If we imagine we are in a room with very low light, coming from above, and we’re looking at the objects head-on, they will look like this:

i-532bdb8cec9c31a17cc3cba6c2105a23-3d2.jpg

Notice that if you turn the image on the left upside down, you see that it’s actually the identical image. What Mamassian and Goutcher did is take this figure and rotate it in increments of 15 degrees. Then they asked observers whether it looked like the wide bars or the narrow bars were projecting out from the figure. In fact, observers were looking at the same image each time, so their responses would reflect only where they perceived the light source for the image to be.

They found that observers were most consistent in their responses when the light appeared to be coming from about 25 degrees to the left of vertical.

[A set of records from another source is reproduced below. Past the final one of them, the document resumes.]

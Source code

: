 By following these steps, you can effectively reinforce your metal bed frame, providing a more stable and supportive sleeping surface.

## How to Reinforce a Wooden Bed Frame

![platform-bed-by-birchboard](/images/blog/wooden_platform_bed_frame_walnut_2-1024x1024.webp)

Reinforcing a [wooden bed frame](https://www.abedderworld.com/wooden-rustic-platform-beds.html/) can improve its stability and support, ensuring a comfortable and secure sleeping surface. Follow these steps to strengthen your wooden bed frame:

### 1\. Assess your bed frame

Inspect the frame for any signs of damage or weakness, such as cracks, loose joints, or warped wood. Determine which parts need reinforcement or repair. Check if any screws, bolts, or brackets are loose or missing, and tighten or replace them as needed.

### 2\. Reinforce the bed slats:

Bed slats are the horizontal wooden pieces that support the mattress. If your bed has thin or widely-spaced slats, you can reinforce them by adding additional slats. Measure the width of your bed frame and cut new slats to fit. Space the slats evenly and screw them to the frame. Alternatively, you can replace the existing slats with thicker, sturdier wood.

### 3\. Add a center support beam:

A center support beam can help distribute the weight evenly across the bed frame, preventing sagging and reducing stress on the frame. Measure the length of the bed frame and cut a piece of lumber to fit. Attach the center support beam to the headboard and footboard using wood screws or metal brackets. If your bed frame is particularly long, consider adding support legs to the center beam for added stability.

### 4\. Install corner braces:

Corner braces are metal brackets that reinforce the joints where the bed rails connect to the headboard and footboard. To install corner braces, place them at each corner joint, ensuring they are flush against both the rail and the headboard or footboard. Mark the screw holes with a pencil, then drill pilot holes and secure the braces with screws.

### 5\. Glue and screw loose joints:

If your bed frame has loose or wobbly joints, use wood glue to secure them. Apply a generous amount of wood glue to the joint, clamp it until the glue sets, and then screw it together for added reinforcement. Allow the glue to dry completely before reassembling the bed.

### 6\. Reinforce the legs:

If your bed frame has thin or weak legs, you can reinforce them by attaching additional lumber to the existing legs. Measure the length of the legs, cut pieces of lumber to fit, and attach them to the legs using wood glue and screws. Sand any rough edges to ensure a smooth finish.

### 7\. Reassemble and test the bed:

It didn’t matter whether observers were left- or right-handed; all observers had the same preference.

Mamassian and Goutcher suggest that a possible explanation for this result might be a “visual field bias.” When recognizing at people’s faces, for example, we tend to pay more attention to the right-hand side than the left. If the light source is on the observer’s left, then the right side of the person they’re looking at is illuminated.

Comments

  1. #1 Kevin Saff
    March 2, 2005

    Interesting! Surely, other possible sources of this bias cannot be ruled out from this experiment? Graphical computer interfaces usually show light coming from the upper-left. Could exposure to computers influence the leftward bias, or does the bias influence graphical design?

    Also, since we read from left to right, perhaps this is what causes us to prefer light to go from left to right. Perhaps readers of right to left languages would prefer light sources on their right sides?

  2. #2 Dave Munger
    March 2, 2005

    Good points. However, the effect was observed (and discarded) before the widespread prevalence of computers. I’m no expert, but as you suggest, I suspect the reason is more likely the reverse: our preference leads to the common design practice.

    Mamassian and Goutcher’s visual field bias explanation should be true regardless of cultural preferences; this would be an interesting test of their explanation. They also suggest running the experiment on patients with injuries to their right parietal lobe, who tend to neglect the left visual field—this would be another way to test their explanation.